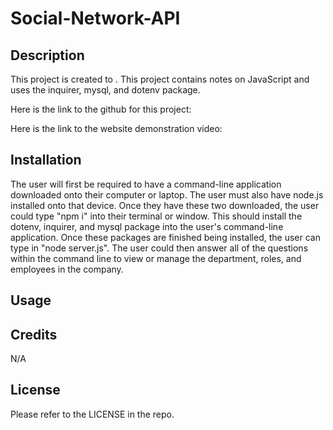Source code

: # Social-Network-API

## Description

This project is created to . This project contains notes on JavaScript and uses the inquirer, mysql, and dotenv package.

Here is the link to the github for this project: 

Here is the link to the website demonstration video: 

## Installation

The user will first be required to have a command-line application downloaded onto their computer or laptop. The user must also have node.js installed onto that device. Once they have these two downloaded, the user could type "npm i" into their terminal or window. This should install the dotenv, inquirer, and mysql package into the user's command-line application. Once these packages are finished being installed, the user can type in "node server.js". The user could then answer all of the questions within the command line to view or manage the department, roles, and employees in the company.

## Usage



## Credits

N/A

## License

Please refer to the LICENSE in the repo.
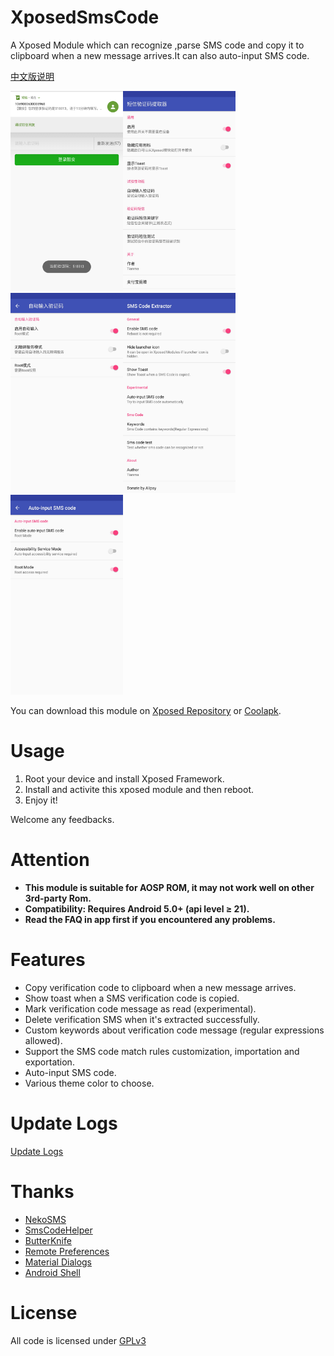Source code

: # XposedSmsCode
A Xposed Module which can recognize ,parse SMS code and copy it to clipboard when a new message arrives.It can also auto-input SMS code.

[中文版说明](/README-CN.md)

<img src="ss/ss_01.png" width="180"/><img src="ss/ss_02.jpg" width="180"/><img src="ss/ss_03.jpg" width="180"/><img src="ss/ss_04.jpg" width="180"/><img src="ss/ss_05.jpg" width="180"/>

You can download this module on [Xposed Repository](http://repo.xposed.info/module/com.github.tianma8023.xposed.smscode) or [Coolapk](https://www.coolapk.com/apk/com.github.tianma8023.xposed.smscode). 

# Usage
1. Root your device and install Xposed Framework.
2. Install and activite this xposed module and then reboot.
3. Enjoy it!

Welcome any feedbacks.

# Attention
- **This module is suitable for AOSP ROM, it may not work well on other 3rd-party Rom.**
- **Compatibility: Requires Android 5.0+ (api level ≥ 21).**
- **Read the FAQ in app first if you encountered any problems.**

# Features
- Copy verification code to clipboard when a new message arrives.
- Show toast when a SMS verification code is copied.
- Mark verification code message as read (experimental).
- Delete verification SMS when it's extracted successfully.
- Custom keywords about verification code message (regular expressions allowed).
- Support the SMS code match rules customization, importation and exportation.
- Auto-input SMS code.
- Various theme color to choose.

# Update Logs
[Update Logs](/LOG-EN.md)

# Thanks
- [NekoSMS](https://github.com/apsun/NekoSMS)
- [SmsCodeHelper](https://github.com/drakeet/SmsCodeHelper)
- [ButterKnife](https://github.com/JakeWharton/butterknife)
- [Remote Preferences](https://github.com/apsun/RemotePreferences)
- [Material Dialogs](https://github.com/afollestad/material-dialogs)
- [Android Shell](https://github.com/jaredrummler/AndroidShell)

# License
All code is licensed under [GPLv3](https://www.gnu.org/licenses/gpl-3.0.txt)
——————————
▸ **Work instructions**: What are the lines of the data above that include the string "Here"? Copy them.

▸ **Exercise output**:
Here is the link to the github for this project: 
Here is the link to the website demonstration video: 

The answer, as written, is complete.